**Work instruction:** Every line below between the line holding "- Radix UI Components" and the line holding "[6]: http://docs.google.com", inclusive, should be repeated exactly, and all other lines omitted.

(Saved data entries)
_____
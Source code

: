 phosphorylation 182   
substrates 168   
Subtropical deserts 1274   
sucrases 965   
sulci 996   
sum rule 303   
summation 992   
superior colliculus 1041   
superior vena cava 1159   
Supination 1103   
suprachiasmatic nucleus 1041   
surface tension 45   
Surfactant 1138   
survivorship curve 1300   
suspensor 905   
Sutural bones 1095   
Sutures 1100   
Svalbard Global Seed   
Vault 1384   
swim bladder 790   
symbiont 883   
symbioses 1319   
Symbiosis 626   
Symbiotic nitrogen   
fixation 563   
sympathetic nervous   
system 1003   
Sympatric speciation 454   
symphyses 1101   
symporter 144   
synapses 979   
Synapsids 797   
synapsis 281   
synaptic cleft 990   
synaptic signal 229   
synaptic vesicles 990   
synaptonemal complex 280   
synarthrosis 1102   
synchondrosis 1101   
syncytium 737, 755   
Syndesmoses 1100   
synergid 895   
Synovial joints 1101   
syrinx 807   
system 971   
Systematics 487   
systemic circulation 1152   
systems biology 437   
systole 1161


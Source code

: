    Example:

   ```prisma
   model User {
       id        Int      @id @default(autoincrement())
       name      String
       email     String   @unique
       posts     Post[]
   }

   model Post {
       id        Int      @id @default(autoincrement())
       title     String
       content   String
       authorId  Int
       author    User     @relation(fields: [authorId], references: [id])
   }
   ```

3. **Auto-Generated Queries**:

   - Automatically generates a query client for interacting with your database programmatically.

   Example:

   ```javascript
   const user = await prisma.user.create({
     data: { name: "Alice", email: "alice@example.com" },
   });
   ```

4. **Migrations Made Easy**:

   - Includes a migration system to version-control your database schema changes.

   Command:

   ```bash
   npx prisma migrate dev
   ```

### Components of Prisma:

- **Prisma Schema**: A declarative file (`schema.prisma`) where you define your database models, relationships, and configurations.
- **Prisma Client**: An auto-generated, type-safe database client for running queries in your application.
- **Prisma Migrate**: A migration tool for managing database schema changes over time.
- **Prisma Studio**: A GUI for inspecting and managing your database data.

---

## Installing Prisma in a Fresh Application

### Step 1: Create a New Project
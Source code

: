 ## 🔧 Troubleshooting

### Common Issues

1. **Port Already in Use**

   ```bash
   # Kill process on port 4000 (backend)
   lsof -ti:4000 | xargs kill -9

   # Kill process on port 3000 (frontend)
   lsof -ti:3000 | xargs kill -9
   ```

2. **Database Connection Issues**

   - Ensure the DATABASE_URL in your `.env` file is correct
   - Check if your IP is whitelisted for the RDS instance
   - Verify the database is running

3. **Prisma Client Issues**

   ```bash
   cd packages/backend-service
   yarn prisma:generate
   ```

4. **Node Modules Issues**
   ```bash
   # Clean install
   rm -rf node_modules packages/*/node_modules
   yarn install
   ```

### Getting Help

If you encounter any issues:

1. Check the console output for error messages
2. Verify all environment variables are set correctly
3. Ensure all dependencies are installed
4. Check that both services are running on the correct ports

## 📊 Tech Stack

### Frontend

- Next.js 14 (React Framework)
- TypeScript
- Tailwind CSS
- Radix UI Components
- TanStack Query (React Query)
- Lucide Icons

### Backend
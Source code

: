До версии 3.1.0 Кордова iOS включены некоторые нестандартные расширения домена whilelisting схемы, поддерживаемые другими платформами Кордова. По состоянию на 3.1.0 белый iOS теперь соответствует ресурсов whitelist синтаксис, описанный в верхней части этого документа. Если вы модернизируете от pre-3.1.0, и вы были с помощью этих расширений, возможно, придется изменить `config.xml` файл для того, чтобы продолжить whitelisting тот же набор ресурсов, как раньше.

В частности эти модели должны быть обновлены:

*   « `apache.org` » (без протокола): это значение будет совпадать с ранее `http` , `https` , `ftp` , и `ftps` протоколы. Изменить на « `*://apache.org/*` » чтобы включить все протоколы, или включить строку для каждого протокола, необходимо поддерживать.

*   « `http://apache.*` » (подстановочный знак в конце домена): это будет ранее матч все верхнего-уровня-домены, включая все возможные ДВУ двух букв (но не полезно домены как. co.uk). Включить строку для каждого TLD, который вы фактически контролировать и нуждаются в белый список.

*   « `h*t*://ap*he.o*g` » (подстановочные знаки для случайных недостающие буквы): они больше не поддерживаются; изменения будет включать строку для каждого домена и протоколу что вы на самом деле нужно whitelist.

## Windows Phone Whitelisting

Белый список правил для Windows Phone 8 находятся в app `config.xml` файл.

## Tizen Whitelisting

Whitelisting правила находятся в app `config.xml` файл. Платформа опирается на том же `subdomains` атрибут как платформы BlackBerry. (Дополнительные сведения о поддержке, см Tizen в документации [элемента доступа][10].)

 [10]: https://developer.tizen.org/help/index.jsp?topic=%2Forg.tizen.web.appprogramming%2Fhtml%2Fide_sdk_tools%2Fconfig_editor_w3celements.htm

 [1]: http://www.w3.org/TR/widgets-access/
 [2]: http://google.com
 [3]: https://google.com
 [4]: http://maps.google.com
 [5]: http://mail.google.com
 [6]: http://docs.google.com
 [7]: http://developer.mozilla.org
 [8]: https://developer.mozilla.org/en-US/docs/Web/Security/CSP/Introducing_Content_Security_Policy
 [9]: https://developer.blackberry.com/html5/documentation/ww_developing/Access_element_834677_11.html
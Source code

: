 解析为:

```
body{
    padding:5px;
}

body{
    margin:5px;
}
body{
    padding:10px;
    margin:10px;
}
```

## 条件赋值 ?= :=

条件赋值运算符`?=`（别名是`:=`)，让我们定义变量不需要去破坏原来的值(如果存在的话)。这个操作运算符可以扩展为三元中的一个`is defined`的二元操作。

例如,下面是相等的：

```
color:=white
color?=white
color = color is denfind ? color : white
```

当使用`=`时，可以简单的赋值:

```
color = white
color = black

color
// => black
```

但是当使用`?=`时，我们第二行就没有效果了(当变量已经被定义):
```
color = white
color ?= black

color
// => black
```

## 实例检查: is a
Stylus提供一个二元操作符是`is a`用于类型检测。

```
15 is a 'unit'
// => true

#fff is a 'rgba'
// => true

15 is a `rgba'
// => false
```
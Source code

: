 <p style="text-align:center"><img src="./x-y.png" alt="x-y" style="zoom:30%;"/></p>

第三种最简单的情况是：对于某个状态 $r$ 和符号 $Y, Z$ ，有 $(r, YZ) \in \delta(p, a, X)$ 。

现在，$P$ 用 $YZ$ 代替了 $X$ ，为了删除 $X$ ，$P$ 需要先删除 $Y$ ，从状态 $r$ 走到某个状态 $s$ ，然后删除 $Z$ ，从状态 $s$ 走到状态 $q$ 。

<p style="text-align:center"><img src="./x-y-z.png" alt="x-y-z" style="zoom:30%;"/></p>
_____
**Reply to the task:**
- Radix UI Components
- TanStack Query (React Query)
- Lucide Icons

### Backend
Source code

:До версии 3.1.0 Кордова iOS включены некоторые нестандартные расширения домена whilelisting схемы, поддерживаемые другими платформами Кордова. По состоянию на 3.1.0 белый iOS теперь соответствует ресурсов whitelist синтаксис, описанный в верхней части этого документа. Если вы модернизируете от pre-3.1.0, и вы были с помощью этих расширений, возможно, придется изменить `config.xml` файл для того, чтобы продолжить whitelisting тот же набор ресурсов, как раньше.

В частности эти модели должны быть обновлены:

*   « `apache.org` » (без протокола): это значение будет совпадать с ранее `http` , `https` , `ftp` , и `ftps` протоколы. Изменить на « `*://apache.org/*` » чтобы включить все протоколы, или включить строку для каждого протокола, необходимо поддерживать.

*   « `http://apache.*` » (подстановочный знак в конце домена): это будет ранее матч все верхнего-уровня-домены, включая все возможные ДВУ двух букв (но не полезно домены как. co.uk). Включить строку для каждого TLD, который вы фактически контролировать и нуждаются в белый список.

*   « `h*t*://ap*he.o*g` » (подстановочные знаки для случайных недостающие буквы): они больше не поддерживаются; изменения будет включать строку для каждого домена и протоколу что вы на самом деле нужно whitelist.

## Windows Phone Whitelisting

Белый список правил для Windows Phone 8 находятся в app `config.xml` файл.

## Tizen Whitelisting

Whitelisting правила находятся в app `config.xml` файл. Платформа опирается на том же `subdomains` атрибут как платформы BlackBerry. (Дополнительные сведения о поддержке, см Tizen в документации [элемента доступа][10].)

 [10]: https://developer.tizen.org/help/index.jsp?topic=%2Forg.tizen.web.appprogramming%2Fhtml%2Fide_sdk_tools%2Fconfig_editor_w3celements.htm

 [1]: http://www.w3.org/TR/widgets-access/
 [2]: http://google.com
 [3]: https://google.com
 [4]: http://maps.google.com
 [5]: http://mail.google.com
 [6]: http://docs.google.com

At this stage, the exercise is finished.